---------- RECORDS SHOWN
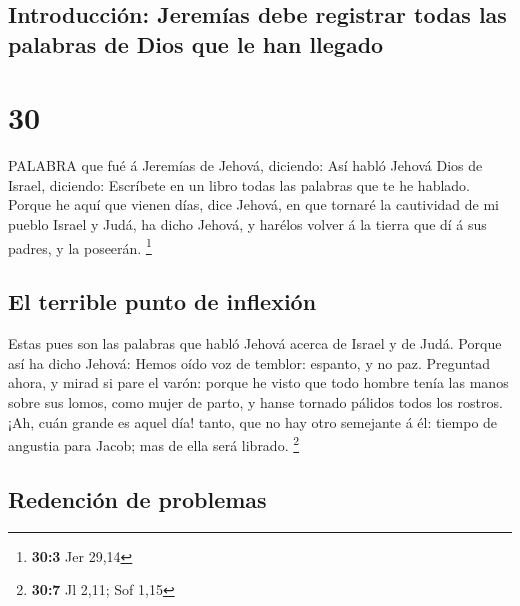 \hypertarget{introducciuxf3n-jeremuxedas-debe-registrar-todas-las-palabras-de-dios-que-le-han-llegado}{%
\subsection{Introducción: Jeremías debe registrar todas las palabras de
Dios que le han
llegado}\label{introducciuxf3n-jeremuxedas-debe-registrar-todas-las-palabras-de-dios-que-le-han-llegado}}

\hypertarget{section-29}{%
\section{30}\label{section-29}}

 PALABRA que fué á Jeremías de Jehová, diciendo:
 Así habló Jehová Dios de Israel, diciendo: Escríbete en un
libro todas las palabras que te he hablado.  Porque he aquí
que vienen días, dice Jehová, en que tornaré la cautividad de mi pueblo
Israel y Judá, ha dicho Jehová, y harélos volver á la tierra que dí á
sus padres, y la poseerán. \footnote{\textbf{30:3} Jer 29,14}

\hypertarget{el-terrible-punto-de-inflexiuxf3n}{%
\subsection{El terrible punto de
inflexión}\label{el-terrible-punto-de-inflexiuxf3n}}

 Estas pues son las palabras que habló Jehová acerca de
Israel y de Judá.  Porque así ha dicho Jehová: Hemos oído
voz de temblor: espanto, y no paz.  Preguntad ahora, y mirad
si pare el varón: porque he visto que todo hombre tenía las manos sobre
sus lomos, como mujer de parto, y hanse tornado pálidos todos los
rostros.  ¡Ah, cuán grande es aquel día! tanto, que no hay
otro semejante á él: tiempo de angustia para Jacob; mas de ella será
librado. \footnote{\textbf{30:7} Jl 2,11; Sof 1,15}

\hypertarget{redenciuxf3n-de-problemas}{%
\subsection{Redención de problemas}\label{redenciuxf3n-de-problemas}}

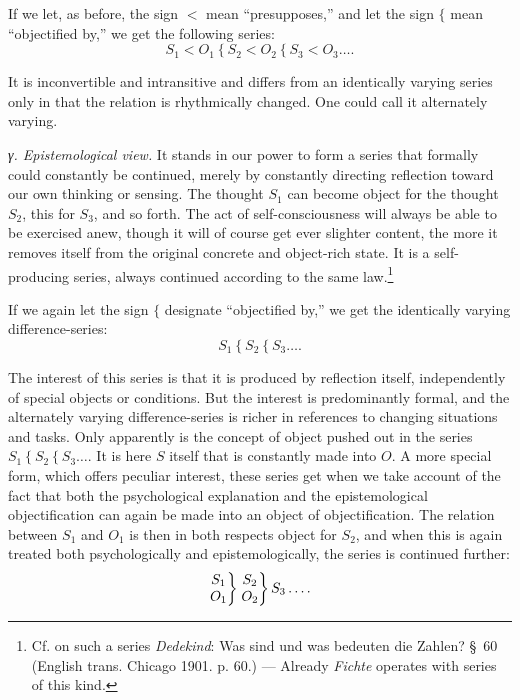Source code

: \documentclass[12pt,a4paper]{book}
\newcommand{\opage}[1]{\marginnote{\footnotesize\textit{[#1]}}}
\begin{document}
If we let, as before, the sign $<$ mean ``presupposes,'' and let the sign $\{$ mean
``objectified by,'' we get the following series:
\[ S_1 < O_1 \mathrel{\{} S_2 < O_2 \mathrel{\{} S_3 < O_3 \ldots. \]

It is inconvertible and intransitive and differs from an identically varying series only
in that the relation is rhythmically changed. One could call it alternately varying.

\emph{γ. Epistemological view.} It stands in our power to form a series that formally
could constantly be continued, merely by constantly directing reflection toward our own
thinking or sensing. The thought $S_1$ can become object for the thought $S_2$, this for
$S_3$, and so forth. The act of self-consciousness will always be able to be exercised
anew, though it will of course get ever slighter content, the more it removes itself from
the \opage{300}original concrete and object-rich state. It is a self-producing series, always
continued according to the same law.\footnote{Cf. on such a series \emph{Dedekind}: Was
sind und was bedeuten die Zahlen? \S\ 60 (English trans. Chicago 1901. p. 60.) ---
Already \emph{Fichte} operates with series of this kind.}

If we again let the sign $\{$ designate ``objectified by,'' we get the identically
varying difference-series:
\[ S_1 \mathrel{\{} S_2 \mathrel{\{} S_3 \ldots. \]

The interest of this series is that it is produced by reflection itself, independently of
special objects or conditions. But the interest is predominantly formal, and the
alternately varying difference-series is richer in references to changing situations and
tasks. Only apparently is the concept of object pushed out in the series $S_1 \mathrel{\{}
S_2 \mathrel{\{} S_3 \ldots$. It is here $S$ itself that is constantly made into $O$. A more
special form, which offers peculiar interest, these series get when we take account of the
fact that both the psychological explanation and the epistemological objectification can
again be made into an object of objectification. The relation between $S_1$ and $O_1$ is
then in both respects object for $S_2$, and when this is again treated both
psychologically and epistemologically, the series is continued further:
\[ \left.\begin{array}{@{}c@{}} S_1 \\ O_1 \end{array}\right\}
   \left.\begin{array}{@{}c@{}} S_2 \\ O_2 \end{array}\right\}
   S_3 \ldots. \]
\end{document}
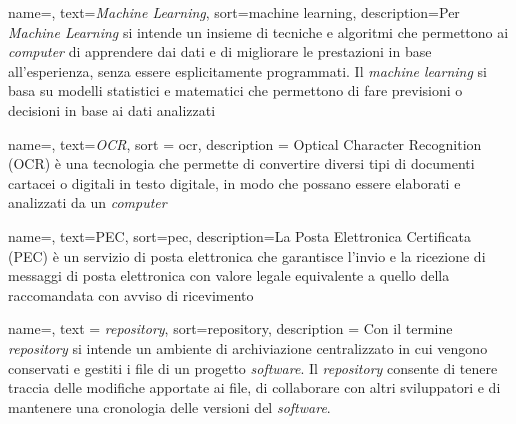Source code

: 
 {
    name=,
    text=\emph{Machine Learning},
    sort=machine learning,
    description={Per \emph{Machine Learning} si intende un insieme di tecniche e algoritmi che permettono ai \emph{computer} di apprendere dai dati e di migliorare le prestazioni in base all'esperienza, senza essere esplicitamente programmati. Il \emph{machine learning} si basa su modelli statistici e matematici che permettono di fare previsioni o decisioni in base ai dati analizzati}
}


 {
    name=,
    text=\emph{OCR},
    sort = ocr,
    description = {Optical Character Recognition (OCR) è
    una tecnologia che permette di convertire diversi tipi di documenti cartacei o digitali in testo digitale, in modo che possano essere elaborati e analizzati da un \emph{computer}}
}

 {
    name=,
    text=PEC,
    sort=pec,
    description={La Posta Elettronica Certificata (PEC) è un servizio di posta elettronica che garantisce l'invio e la ricezione di messaggi di posta elettronica con valore legale equivalente a quello della raccomandata con avviso di ricevimento}
}

 {
    name=,
    text = \emph{repository},
    sort=repository,
    description = {Con il termine \emph{repository} si intende un ambiente di archiviazione centralizzato in cui vengono conservati e gestiti i file di un progetto \emph{software}. Il \emph{repository} consente di tenere traccia delle modifiche apportate ai file, di collaborare con altri sviluppatori e di mantenere una cronologia delle versioni del \emph{software}.
    }
}


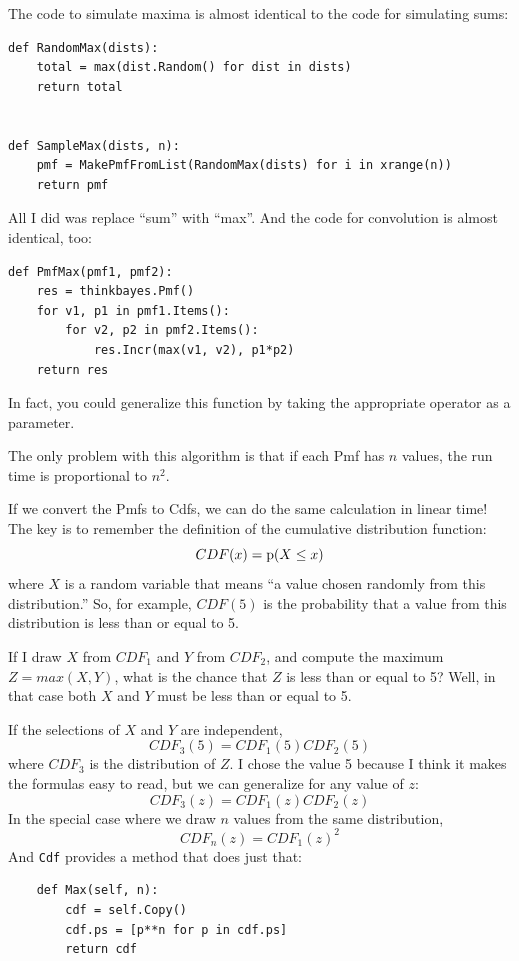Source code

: \documentclass[12pt]{book}
\begin{document}
The code to simulate maxima is almost identical to the code for
simulating sums:

\begin{verbatim}
def RandomMax(dists):
    total = max(dist.Random() for dist in dists)
    return total


def SampleMax(dists, n):
    pmf = MakePmfFromList(RandomMax(dists) for i in xrange(n))
    return pmf
\end{verbatim}

All I did was replace ``sum'' with ``max''.  And the code
for convolution is almost identical, too:

\begin{verbatim}
def PmfMax(pmf1, pmf2):
    res = thinkbayes.Pmf()
    for v1, p1 in pmf1.Items():
        for v2, p2 in pmf2.Items():
            res.Incr(max(v1, v2), p1*p2)
    return res
\end{verbatim}

In fact, you could generalize this function by taking the
appropriate operator as a parameter.

The only problem with this algorithm is that if each Pmf
has $n$ values, the run time is proportional to $n^2$.

If we convert the Pmfs to Cdfs, we can do the same calculation
in linear time!  The key is to remember the definition of the
cumulative distribution function:
%
\[ CDF(x) = \mathrm{p}(X \le x) \]
%
where $X$ is a random variable that means ``a value chosen
randomly from this distribution.''  So, for example, $CDF(5)$
is the probability that a value from this distribution is less
than or equal to 5.

If I draw $X$ from $CDF_1$ and $Y$ from $CDF_2$, and compute
the maximum $Z = max(X, Y)$, what is the chance that $Z$ is
less than or equal to 5?  Well, in that case both $X$ and $Y$
must be less than or equal to 5.

If the selections of $X$ and $Y$ are independent,
%
\[ CDF_3(5) = CDF_1(5) CDF_2(5) \] 
%
where $CDF_3$ is the distribution of $Z$.  I chose the value
5 because I think it makes the formulas easy to read, but we
can generalize for any value of $z$:
%
\[ CDF_3(z) = CDF_1(z) CDF_2(z) \]
%
In the special case where we draw $n$ values from the same
distribution, 
%
\[ CDF_n(z) = CDF_1(z)^2 \]
%
And \verb"Cdf" provides a method that does just that:

\begin{verbatim}
    def Max(self, n):
        cdf = self.Copy()
        cdf.ps = [p**n for p in cdf.ps]
        return cdf
\end{verbatim}
\end{document}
--------------------
ASSIGNED TASK
Among the entries above, how many lines include the word "book"? Reply with the number only.

WRITTEN RESPONSE
2